Tetapi kualitas Dato OKS, sapaan akrab Ong Kim Swee, sebagai pelatih hebat di level Asia memang tidak bisa dipandang sebelah mata. Ia berhasil membawa Malaysia melaju dari Grup E sebagai pimpinan klasemen.

Malaysia bahkan sempat mengalahkan Republik Korea, yang diperkuat Son Heun-min, dengan skor 2-1. Meskipun memang bintang asal klub Tottenham Hotspur tersebut baru masuk di babak kedua.

Di babak 16 besar, Malaysia lagi-lagi menunjukan permainan yang luar biasa. Mereka sanggup menahan Jepang tanpa gol selama hampir 90 menit. Perjuangan mereka mesti kandas, karena Jepang akhirnya bisa menyarangkan gol ke gawang kiper Haziq Nadzli di penghujung laga. Itupun melalui eksekusi penalti.

BACA JUGA:  Sepp Blatter, Michel Platini, dan Siapa Pemimpin Sepak Bola Indonesia Kelak?

Thailand memble dan Indonesia yang penuh drama

Secara kualitas permainan, Thailand selalu dianggap sebagai raja sepakbola Asia Tenggara. Tetapi sang penguasa seakan tampil tak bertaring di cabor sepakbola Asian Games edisi tahun 2018 ini.
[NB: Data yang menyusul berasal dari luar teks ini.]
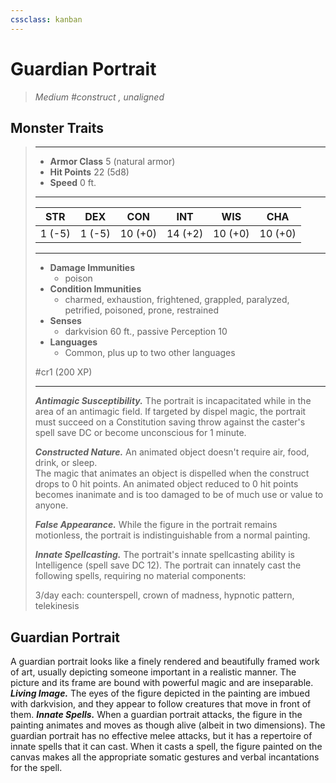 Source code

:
```yaml
---
cssclass: kanban
---
```


# Guardian Portrait
>*Medium #construct , unaligned*
## Monster Traits
>___
>- **Armor Class** 5 (natural armor)
>- **Hit Points** 22 (5d8)
>- **Speed** 0 ft.
>___
>|STR|DEX|CON|INT|WIS|CHA|
>|:---:|:---:|:---:|:---:|:---:|:---:|
>|1 (-5)|1 (-5)|10 (+0)|14 (+2)|10 (+0)|10 (+0)|
>___
>- **Damage Immunities**
>	 - poison
>- **Condition Immunities**
>	 - charmed, exhaustion, frightened, grappled, paralyzed, petrified, poisoned, prone, restrained
>- **Senses**
>	 - darkvision 60 ft., passive Perception 10
>- **Languages**
>	 - Common, plus up to two other languages
>
> #cr1 (200 XP)
>___
>***Antimagic Susceptibility.*** The portrait is incapacitated while in the area of an antimagic field. If targeted by dispel magic, the portrait must succeed on a Constitution saving throw against the caster's spell save DC or become unconscious for 1 minute.  
>
>***Constructed Nature.*** An animated object doesn't require air, food, drink, or sleep.  
>The magic that animates an object is dispelled when the construct drops to 0 hit points. An animated object reduced to 0 hit points becomes inanimate and is too damaged to be of much use or value to anyone.  
>
>***False Appearance.*** While the figure in the portrait remains motionless, the portrait is indistinguishable from a normal painting.  
>
>***Innate Spellcasting.*** The portrait's innate spellcasting ability is Intelligence (spell save DC 12). The portrait can innately cast the following spells, requiring no material components:  
>
>3/day each: counterspell, crown of madness, hypnotic pattern, telekinesis
## Guardian Portrait
A guardian portrait looks like a finely rendered and beautifully framed work of art, usually depicting someone important in a realistic manner. The picture and its frame are bound with powerful magic and are inseparable.
***Living Image.*** The eyes of the figure depicted in the painting are imbued with darkvision, and they appear to follow creatures that move in front of them.
***Innate Spells.*** When a guardian portrait attacks, the figure in the painting animates and moves as though alive (albeit in two dimensions). The guardian portrait has no effective melee attacks, but it has a repertoire of innate spells that it can cast. When it casts a spell, the figure painted on the canvas makes all the appropriate somatic gestures and verbal incantations for the spell. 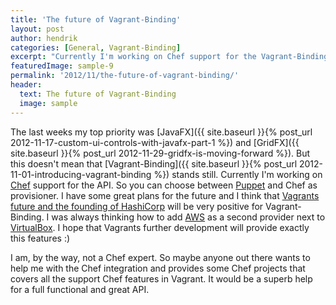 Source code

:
 ```yaml
---
title: 'The future of Vagrant-Binding'
layout: post
author: hendrik
categories: [General, Vagrant-Binding]
excerpt: "Currently I'm working on Chef support for the Vagrant-Binding. So you can choose between Puppet and Chef as provisioner."
featuredImage: sample-9
permalink: '2012/11/the-future-of-vagrant-binding/'
header:
  text: The future of Vagrant-Binding
  image: sample
---
```

The last weeks my top priority was [JavaFX]({{ site.baseurl }}{% post_url 2012-11-17-custom-ui-controls-with-javafx-part-1 %}) and [GridFX]({{ site.baseurl }}{% post_url 2012-11-29-gridfx-is-moving-forward %}). But this doesn't mean that [Vagrant-Binding]({{ site.baseurl }}{% post_url 2012-11-01-introducing-vagrant-binding %}) stands still. Currently I'm working on [Chef](http://www.opscode.com/chef/) support for the API. So you can choose between [Puppet](http://puppetlabs.com) and Chef as provisioner. I have some great plans for the future and I think that [Vagrants future and the founding of HashiCorp](http://www.hashicorp.com/blog/announcing-hashicorp.html) will be very positive for Vagrant-Binding. I was always thinking how to add [AWS](http://aws.amazon.com) as a second provider next to [VirtualBox](https://www.virtualbox.org). I hope that Vagrants further development will provide exactly this features :)

I am, by the way, not a Chef expert. So maybe anyone out there wants to help me with the Chef integration and provides some Chef projects that covers all the support Chef features in Vagrant. It would be a superb help for a full functional and great API.

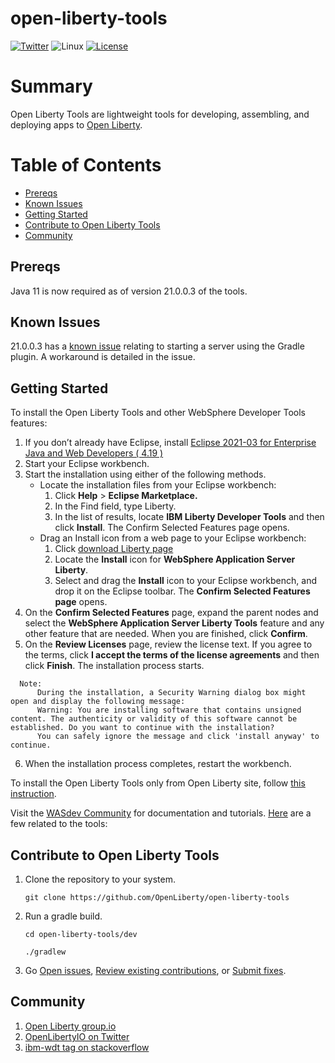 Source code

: # open-liberty-tools

[![Twitter](https://img.shields.io/twitter/url/http/shields.io.svg?style=social)](https://twitter.com/OpenLibertyIO)
![Linux](https://img.shields.io/badge/os-linux-green.svg?style=flat)
[![License](https://img.shields.io/badge/License-EPL%201.0-green.svg)](https://opensource.org/licenses/EPL-1.0)

# Summary
Open Liberty Tools are lightweight tools for developing, assembling, and deploying apps to [Open Liberty](https://github.com/OpenLiberty/open-liberty).

# Table of Contents
* [Prereqs](https://github.com/OpenLiberty/open-liberty-tools#prereqs)
* [Known Issues](https://github.com/OpenLiberty/open-liberty-tools#known-issues)
* [Getting Started](https://github.com/OpenLiberty/open-liberty-tools#getting-started)
* [Contribute to Open Liberty Tools](https://github.com/OpenLiberty/open-liberty-tools#contribute-to-open-liberty-tools)
* [Community](https://github.com/OpenLiberty/open-liberty-tools#community)

## Prereqs
Java 11 is now required as of version 21.0.0.3 of the tools.

## Known Issues
21.0.0.3 has a [known issue](https://github.com/OpenLiberty/open-liberty-tools/issues/419) relating to starting a server using the Gradle plugin. A workaround is detailed in the issue.

## Getting Started 
To install the Open Liberty Tools and other WebSphere Developer Tools features:
1. If you don’t already have Eclipse, install [Eclipse 2021-03 for Enterprise Java and Web Developers ( 4.19 )](https://www.eclipse.org/downloads/packages/release/2021-03/r/eclipse-ide-enterprise-java-and-web-developers)
2. Start your Eclipse workbench.
3. Start the installation using either of the following methods.
    * Locate the installation files from your Eclipse workbench:
      1. Click **Help** > **Eclipse Marketplace.**
      2. In the Find field, type Liberty.
      3. In the list of results, locate **IBM Liberty Developer Tools** and then click **Install**. The Confirm Selected Features page opens.
    * Drag an Install icon from a web page to your Eclipse workbench:
      1. Click [download Liberty page](https://developer.ibm.com/wasdev/downloads/)
      2. Locate the **Install** icon for **WebSphere Application Server Liberty**. 
      3. Select and drag the **Install** icon to your Eclipse workbench, and drop it on the Eclipse toolbar. The **Confirm Selected Features page** opens.
4. On the **Confirm Selected Features** page, expand the parent nodes and select the **WebSphere Application Server Liberty Tools** feature and any other feature that are needed. When you are finished, click **Confirm**.
5. On the **Review Licenses** page, review the license text. If you agree to the terms, click **I accept the terms of the license agreements** and then click **Finish**. The installation process starts.
   
```
  Note:
      During the installation, a Security Warning dialog box might open and display the following message:
      Warning: You are installing software that contains unsigned content. The authenticity or validity of this software cannot be established. Do you want to continue with the installation? 
      You can safely ignore the message and click 'install anyway' to continue.
```

6. When the installation process completes, restart the workbench.

To install the Open Liberty Tools only from Open Liberty site, follow [this instruction](https://github.com/OpenLiberty/open-liberty-tools/blob/master/INSTALL_OPENLIBERTYTOOLS.md).

Visit the [WASdev Community](https://developer.ibm.com/wasdev/) for documentation and tutorials. [Here](https://developer.ibm.com/wasdev/docs/category/tools/) are a few related to the tools:

## Contribute to Open Liberty Tools
1. Clone the repository to your system.

    ```git clone https://github.com/OpenLiberty/open-liberty-tools```
    
2. Run a gradle build.

    ```cd open-liberty-tools/dev```
    
    ```./gradlew```
 
3. Go [Open issues](https://github.com/OpenLiberty/open-liberty-tools/issues), [Review existing contributions](https://github.com/OpenLiberty/open-liberty-tools/pulls), or [Submit fixes](https://github.com/OpenLiberty/open-liberty-tools/blob/master/CONTRIBUTING.md).

## Community
1. [Open Liberty group.io](https://groups.io/g/openliberty)
2. [OpenLibertyIO on Twitter](https://twitter.com/OpenLibertyIO)
3. [ibm-wdt tag on stackoverflow](https://stackoverflow.com/questions/tagged/ibm-wdt)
Mereka sepertinya tengah berada dalam masa transisi selepas generasi emas yang diisi oleh Chanatip Songkrasin dan kawan-kawan. Thailand memiliki nasib yang paling mengenaskan. Karena mereka menjadi satu-satunya negara Asia Tenggara yang gagal melaju dari fase grup.

Sementara itu, drama, menjadi satu kata yang bisa menggambarkan bagaimana perjalanan Indonesia di ajang Asian Games 2018. Dari sebelum, bahkan hingga terhentinya kiprah Indonesia di kejuaraan dipenuhi dengan drama. Sebelum turnamen digelar, banyak hadir kritikan terkait pemilihan pemain oleh pelatih Luis Milla.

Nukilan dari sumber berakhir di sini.